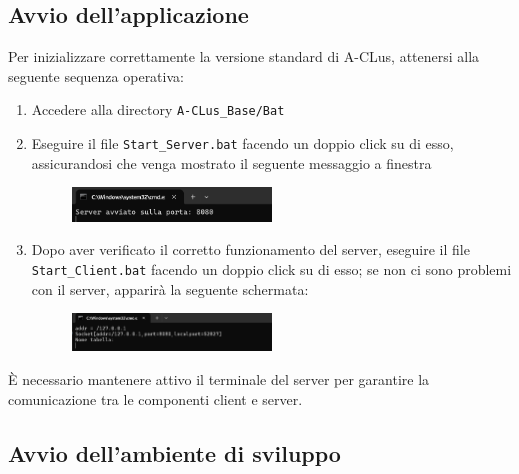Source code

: \subsection{Avvio dell'applicazione}

Per inizializzare correttamente la versione standard di A-CLus, attenersi alla seguente sequenza operativa:


\begin{enumerate}
    \item Accedere alla directory \texttt{A-CLus\_Base/Bat}
    \item Eseguire il file \texttt{Start\_Server.bat} facendo un doppio click su di esso, assicurandosi che venga mostrato il seguente messaggio a finestra
    
    \begin{figure}[h!]
        \centering
        \includegraphics[width=0.5\textwidth]{images/server in esecuzione.png}
    \end{figure}

    \item Dopo aver verificato il corretto funzionamento del server, eseguire il file \texttt{Start\_Client.bat} facendo un doppio click su di esso; se non ci sono problemi con il server, apparirà la seguente schermata:
    
    \begin{figure}[h!]
        \centering
        \includegraphics[width=0.5\textwidth]{images/client in esecuzione.png}
        
    \end{figure}
    
\end{enumerate}

\begin{tcolorbox}[colback=white, colframe=gray, title=Avvertenza]
    È necessario mantenere attivo il terminale del server per garantire la comunicazione tra le componenti client e server.
\end{tcolorbox}

\subsection{Avvio dell'ambiente di sviluppo}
=======
▶ PROMPT: Only lines with the word "Start" count here; copy every one from the records.

▶ RESULT OF THIS TASK:
    \item Eseguire il file \texttt{Start\_Server.bat} facendo un doppio click su di esso, assicurandosi che venga mostrato il seguente messaggio a finestra
    \item Dopo aver verificato il corretto funzionamento del server, eseguire il file \texttt{Start\_Client.bat} facendo un doppio click su di esso; se non ci sono problemi con il server, apparirà la seguente schermata:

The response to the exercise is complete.